ところで、出願に係る指定商品又は指定役務の一部放棄は、現在の運用では認められていないと記憶しております。
ご質問の一部に誤記がありませんか?
放棄と先願の地位の喪失 – ぽにょ
2009/12/03 (Thu) 16:30:55
以前ご質問したぽにょですが、この件に関しまして以下のような問題をみつけました。回答の考えでいいのでしょうか。
問 甲は商標イについて商品a、商品bを指定商品とする出願Xを行った。しかし、Xについて拒絶査定がなされた。拒絶査定の理由はaが商標法4条1項11号違反に該当することであった。そして甲は拒絶査定不服審判請求したが、請求棄却審決がなされた。

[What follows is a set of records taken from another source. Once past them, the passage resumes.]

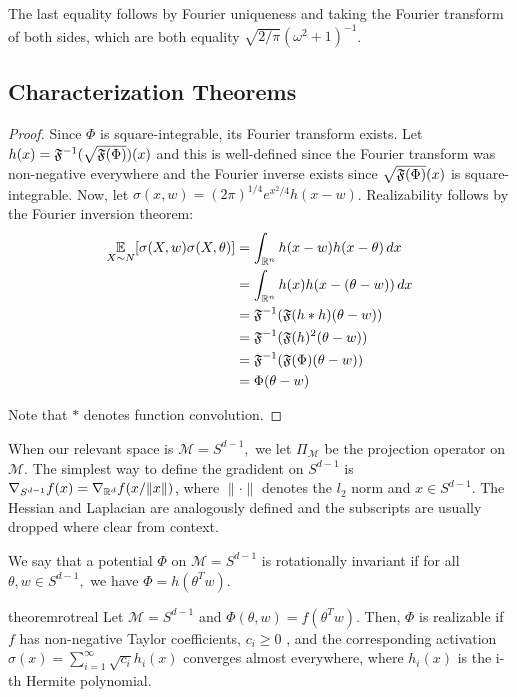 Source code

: The last equality follows by Fourier uniqueness and taking the Fourier transform of both sides, which are both equality $\sqrt{2/\pi}(\omega^2+1)^{-1}$. 


\subsection{Characterization Theorems}


\tranreal*

\begin{proof}
Since $\Phi$ is square-integrable, its Fourier transform exists. Let $h(x) = {\mathfrak{F}}^{-1}(\sqrt{{\mathfrak{F}}(\Phi)})(x)$ and this is well-defined since the Fourier transform was non-negative everywhere and the Fourier inverse exists since $\sqrt{{\mathfrak{F}}(\Phi)}(x)$ is square-integrable. Now, let $\sigma(x,w) = (2\pi)^{1/4}e^{x^2/4}h(x-w)$. Realizability follows by the Fourier inversion theorem:
%
\begin{align*}
    \operatorname*{\mathbb{E}}_{X \sim N}[\sigma(X,w)\sigma(X,\theta)]  &= \int_{{\mathbb{R}}^n} h(x-w)h(x-\theta) \, dx \\
    &= \int_{{\mathbb{R}}^n} h(x)h(x-(\theta-w)) \, dx \\
    &= {\mathfrak{F}}^{-1}({\mathfrak{F}}(h\ast h)(\theta -w)) \\
    &= {\mathfrak{F}}^{-1}({\mathfrak{F}}(h)^2(\theta - w)) \\
    &= {\mathfrak{F}}^{-1}({\mathfrak{F}}(\Phi)(\theta - w)) \\
    &= \Phi(\theta - w) 
\end{align*}
 
Note that $\ast$ denotes function convolution.
\end{proof}



When our relevant space is $\mathcal{M} = S^{d-1},$ we let
$\Pi_\mathcal{M}$ be the projection operator on $\mathcal{M}$. The
simplest way to define the gradident on
$S^{d-1}$ is $\nabla_{S^{d-1}} f(x) = \nabla_{{\mathbb{R}}^d} f(x/\|x\|)$, where
$\| \cdot \|$ denotes the $l_2$ norm and $x \in S^{d-1}$. 
The Hessian and Laplacian are analogously defined and the subscripts
are usually dropped where clear from context.

We say that a potential $\Phi$ on $\mathcal{M} = S^{d-1}$ is
rotationally invariant if for all $\theta, w \in S^{d-1},$ we have
 $\Phi = h(\theta^Tw).$
%
\begin{restatable}{theorem}{rotreal}
\label{thm:rotReal}
Let $\mathcal{M} = S^{d-1}$ and $\Phi(\theta,w) = f(\theta^Tw)$. Then,
$\Phi$ is realizable if $f$ has non-negative Taylor coefficients, $c_i
\geq 0$ , and the corresponding activation $\sigma(x) = \sum_{i=1}^\infty \sqrt{c_i} h_i(x)$
converges almost everywhere, where $h_i(x)$ is the i-th Hermite polynomial.
\end{restatable}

審決取消訴訟を提起した甲が訴訟提起後にaを放棄した場合、bについて権利化を図ることができるかを説明せよ。
回答 指定商品の一部であるaを放棄した場合、aについての先願の地位を消失して(8条3項)、拒絶理由は解消するとも考えられる。しかし、本規定は他の出願と競合した場合に先願の地位を失わせるものであり、自己の出願の拒絶理由を解消するための規定ではない。よって放棄の効果に遡及効はないため、原審決に違法性は存在しない。
Re: 8条3項 – 管理人
2009/12/04 (Fri) 11:56:25
題意より、指定商品の一部放棄が合法的になされたのは明らかです。
そして、放棄の効果に遡及効はないため、本回答は正しいと言わざるをえません。
しかし、先日述べた通り、現在の運用では一部放棄が認められていないと記憶しております。

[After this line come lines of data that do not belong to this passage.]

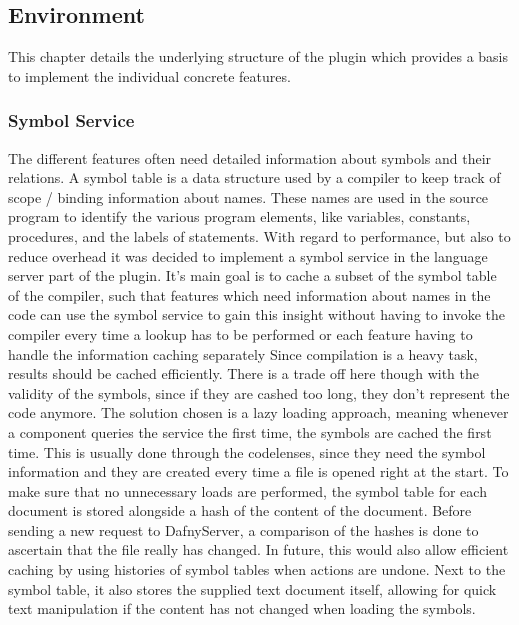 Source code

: \subsection{Environment}\label{environment}
This chapter details the underlying structure of the plugin which provides a basis to implement the individual concrete features.

\subsubsection{Symbol Service}\label{symbolservice}
The different features often need detailed information about symbols and their relations. A symbol table is a data structure used by a compiler to keep track of scope / binding information about names. These names are used in the source program to identify the various program elements, like variables, constants, procedures, and the labels of statements.\cite[239]{compiler} \newline
With regard to performance, but also to reduce overhead it was decided to implement a symbol service in the language server part of the plugin. It's main goal is to cache a subset of the symbol table of the compiler, such that features which need information about names in the code can use the symbol service to gain this insight without having to invoke the compiler every time a lookup has to be performed or each feature having to handle the information caching separately \newline
Since compilation is a heavy task, results should be cached efficiently. There is a trade off here though with the validity of the symbols, since if they are cashed too long, they don't represent the code anymore. The solution chosen is a lazy loading approach, meaning whenever a component queries the service the first time, the symbols are cached the first time. This is usually done through the codelenses, since they need the symbol information and they are created every time a file is opened right at the start. To make sure that no unnecessary loads are performed, the symbol table for each document is stored alongside a hash of the content of the document. Before sending a new request to DafnyServer, a comparison of the hashes is done to ascertain that the file really has changed. In future, this would also allow efficient caching by using histories of symbol tables when actions are undone. Next to the symbol table, it also stores the supplied text document itself, allowing for quick text manipulation if the content has not changed when loading the symbols.\newline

恐れ入りますが、問題の作成(公開)日をご確認いただけますでしょうか?
Re: 8条3項 – ペンキ
2009/12/07 (Mon) 05:13:12
>問 甲は商標イについて商品a、商品bを指定商品とする出願Xを行った。しかし、Xについて拒絶査定がなされた。拒絶査定の理由はaが商標法4条1項11号違反に該当することであった。そして甲は拒絶査定不服審判請求したが、請求棄却審決がなされた。審決取消訴訟を提起した甲が訴訟提起後にaを放棄した場合、bについて権利化を図ることができるかを説明せよ。
回答 指定商品の一部であるaを放棄した場合、aについての先願の地位を消失して(8条3項)、拒絶理由は解消するとも考えられる。しかし、本規定は他の出願と競合した場合に先願の地位を失わせるものであり、自己の出願の拒絶理由を解消するための規定ではない。よって放棄の効果に遡及効はないため、原審決に違法性は存在しない。
問題の事案から推察しますと、昭和59年10月23日、最高裁第三小法廷判決「The Union」事件の判例を題材にしたものと考えます。この判例は、現在の実務においても大きな影響と、一定の法的拘束力を与えています。なお、この判旨については、実益性とムダな手続を省く観点から大きな批判が学説・実務において投げかけられています。
Re: 8条3項 – 管理人
2009/12/07 (Mon) 12:21:42
ペンキさん
またまたありがとうございます。